Entonces, tomando de la mano a la niña, le dijo en lengua siro-caldea: Talitha cumi, lo que quiere decir: Niña, a ti te lo digo, levántate.
Retornó el espíritu a ella, y al punto se levantó; y Él mandó que le dieran a ella de comer, ya sea para probar que efectivamente había sido resucitada, o para fortalecerla.
¡Qué poder y qué sencillez en conjunto! Jesús trata a esta muerta como a alguien que acaba de ser suavemente despertado.
Nunca los antiguos Profetas, como ya hemos dicho hace tres domingos, pudieron resucitar a los muertos de esta manera, con tal imperio.
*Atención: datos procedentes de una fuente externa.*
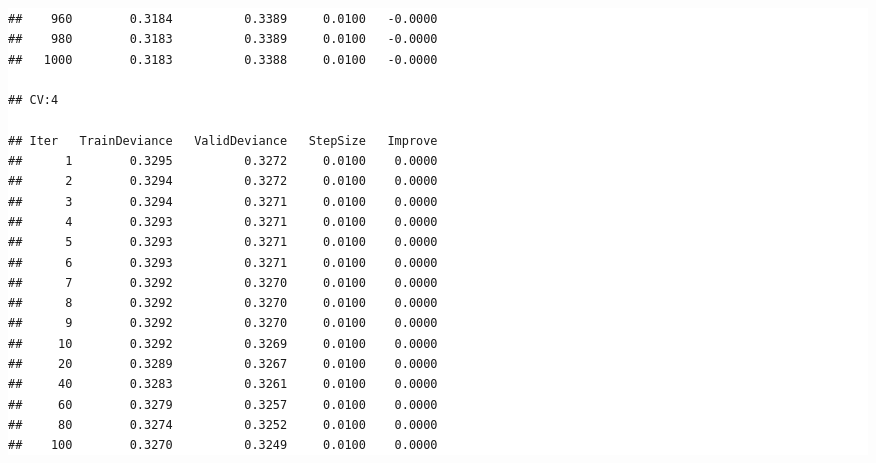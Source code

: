     ##    960        0.3184          0.3389     0.0100   -0.0000
    ##    980        0.3183          0.3389     0.0100   -0.0000
    ##   1000        0.3183          0.3388     0.0100   -0.0000

    ## CV:4

    ## Iter   TrainDeviance   ValidDeviance   StepSize   Improve
    ##      1        0.3295          0.3272     0.0100    0.0000
    ##      2        0.3294          0.3272     0.0100    0.0000
    ##      3        0.3294          0.3271     0.0100    0.0000
    ##      4        0.3293          0.3271     0.0100    0.0000
    ##      5        0.3293          0.3271     0.0100    0.0000
    ##      6        0.3293          0.3271     0.0100    0.0000
    ##      7        0.3292          0.3270     0.0100    0.0000
    ##      8        0.3292          0.3270     0.0100    0.0000
    ##      9        0.3292          0.3270     0.0100    0.0000
    ##     10        0.3292          0.3269     0.0100    0.0000
    ##     20        0.3289          0.3267     0.0100    0.0000
    ##     40        0.3283          0.3261     0.0100    0.0000
    ##     60        0.3279          0.3257     0.0100    0.0000
    ##     80        0.3274          0.3252     0.0100    0.0000
    ##    100        0.3270          0.3249     0.0100    0.0000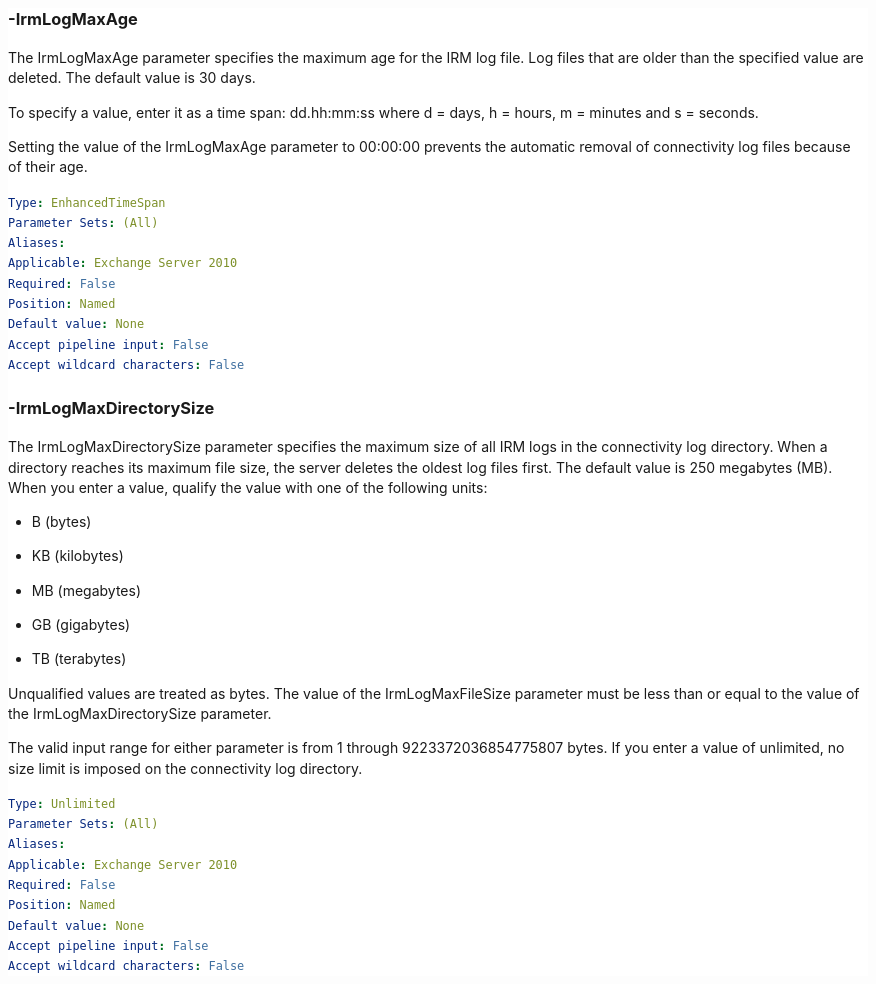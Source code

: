 ### -IrmLogMaxAge
The IrmLogMaxAge parameter specifies the maximum age for the IRM log file. Log files that are older than the specified value are deleted. The default value is 30 days.

To specify a value, enter it as a time span: dd.hh:mm:ss where d = days, h = hours, m = minutes and s = seconds.

Setting the value of the IrmLogMaxAge parameter to 00:00:00 prevents the automatic removal of connectivity log files because of their age.

```yaml
Type: EnhancedTimeSpan
Parameter Sets: (All)
Aliases:
Applicable: Exchange Server 2010
Required: False
Position: Named
Default value: None
Accept pipeline input: False
Accept wildcard characters: False
```

### -IrmLogMaxDirectorySize
The IrmLogMaxDirectorySize parameter specifies the maximum size of all IRM logs in the connectivity log directory. When a directory reaches its maximum file size, the server deletes the oldest log files first. The default value is 250 megabytes (MB). When you enter a value, qualify the value with one of the following units:

- B (bytes)

- KB (kilobytes)

- MB (megabytes)

- GB (gigabytes)

- TB (terabytes)

Unqualified values are treated as bytes. The value of the IrmLogMaxFileSize parameter must be less than or equal to the value of the IrmLogMaxDirectorySize parameter.

The valid input range for either parameter is from 1 through 9223372036854775807 bytes. If you enter a value of unlimited, no size limit is imposed on the connectivity log directory.

```yaml
Type: Unlimited
Parameter Sets: (All)
Aliases:
Applicable: Exchange Server 2010
Required: False
Position: Named
Default value: None
Accept pipeline input: False
Accept wildcard characters: False
```

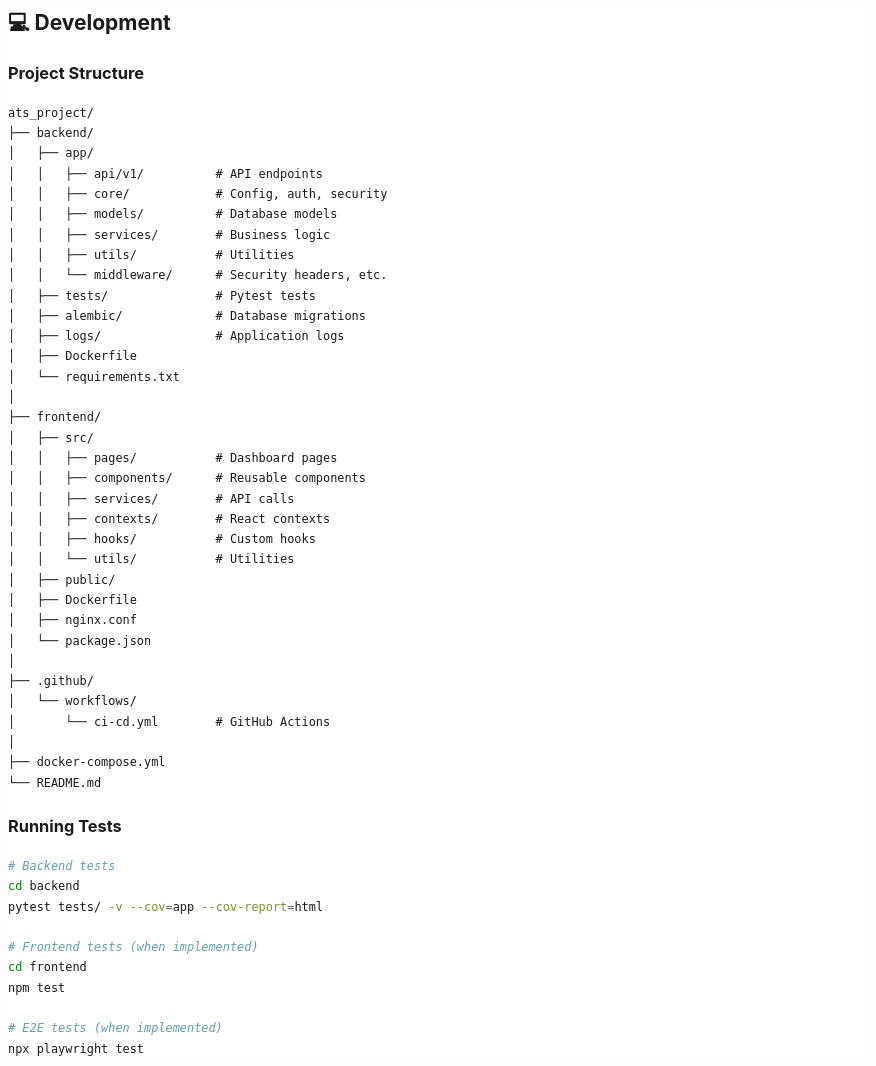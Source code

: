 
## 💻 **Development**

### **Project Structure**

```
ats_project/
├── backend/
│   ├── app/
│   │   ├── api/v1/          # API endpoints
│   │   ├── core/            # Config, auth, security
│   │   ├── models/          # Database models
│   │   ├── services/        # Business logic
│   │   ├── utils/           # Utilities
│   │   └── middleware/      # Security headers, etc.
│   ├── tests/               # Pytest tests
│   ├── alembic/             # Database migrations
│   ├── logs/                # Application logs
│   ├── Dockerfile
│   └── requirements.txt
│
├── frontend/
│   ├── src/
│   │   ├── pages/           # Dashboard pages
│   │   ├── components/      # Reusable components
│   │   ├── services/        # API calls
│   │   ├── contexts/        # React contexts
│   │   ├── hooks/           # Custom hooks
│   │   └── utils/           # Utilities
│   ├── public/
│   ├── Dockerfile
│   ├── nginx.conf
│   └── package.json
│
├── .github/
│   └── workflows/
│       └── ci-cd.yml        # GitHub Actions
│
├── docker-compose.yml
└── README.md
```

### **Running Tests**

```bash
# Backend tests
cd backend
pytest tests/ -v --cov=app --cov-report=html

# Frontend tests (when implemented)
cd frontend
npm test

# E2E tests (when implemented)
npx playwright test
```

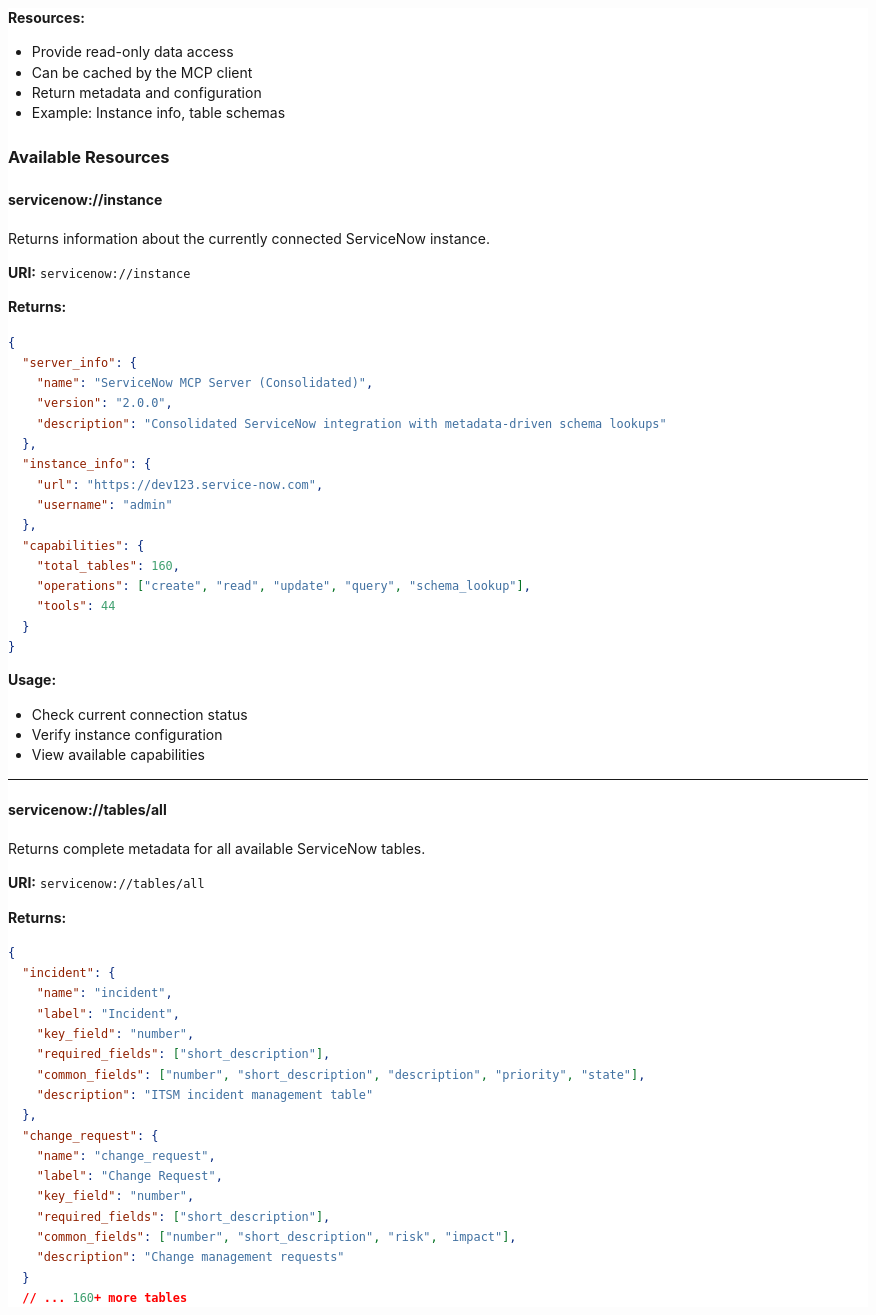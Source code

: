 **Resources:**
- Provide read-only data access
- Can be cached by the MCP client
- Return metadata and configuration
- Example: Instance info, table schemas

### Available Resources

#### servicenow://instance

Returns information about the currently connected ServiceNow instance.

**URI:** `servicenow://instance`

**Returns:**
```json
{
  "server_info": {
    "name": "ServiceNow MCP Server (Consolidated)",
    "version": "2.0.0",
    "description": "Consolidated ServiceNow integration with metadata-driven schema lookups"
  },
  "instance_info": {
    "url": "https://dev123.service-now.com",
    "username": "admin"
  },
  "capabilities": {
    "total_tables": 160,
    "operations": ["create", "read", "update", "query", "schema_lookup"],
    "tools": 44
  }
}
```

**Usage:**
- Check current connection status
- Verify instance configuration
- View available capabilities

---

#### servicenow://tables/all

Returns complete metadata for all available ServiceNow tables.

**URI:** `servicenow://tables/all`

**Returns:**
```json
{
  "incident": {
    "name": "incident",
    "label": "Incident",
    "key_field": "number",
    "required_fields": ["short_description"],
    "common_fields": ["number", "short_description", "description", "priority", "state"],
    "description": "ITSM incident management table"
  },
  "change_request": {
    "name": "change_request",
    "label": "Change Request",
    "key_field": "number",
    "required_fields": ["short_description"],
    "common_fields": ["number", "short_description", "risk", "impact"],
    "description": "Change management requests"
  }
  // ... 160+ more tables
```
San Marcos y San Lucas narran que los padres de esta joven fueron presa de un inmenso asombro, y que Jesús les ordenó muy expresamente que no divulgaran nada de lo que habían visto. Pero, evidentemente, pronto transgredieron esta prohibición, como muchos otros a quienes se les había hecho la misma prescripción. Sin duda se creyeron obligados, en agradecimiento, a publicar la maravilla realizada en su favor.
Este milagro, además, no podía quedar oculto, ya que los que habían visto muerta a esta niña no pudieron menos de reconocerla viva, y el rumor de ello se extendió por todo el país.
Como conclusión, seamos conscientes de que la oración es indispensable, puesto que nuestras necesidades son inmensas, tanto las espirituales, como las materiales.
Recurramos a Nuestro Padre que está en los Cielos, vayamos con la confianza de Jairo y, sobre todo de la hemorroísa, a Jesús, Nuestro Médico y Salvador, y por Él seremos consolados, curados, fortalecidos y colmados de gracias y bienes.
Recurramos también a Nuestra Buena Madre del Cielo: Salud de los enfermos, Refugio de los pecadores, Consuelo de los afligidos y Auxilio de los cristianos.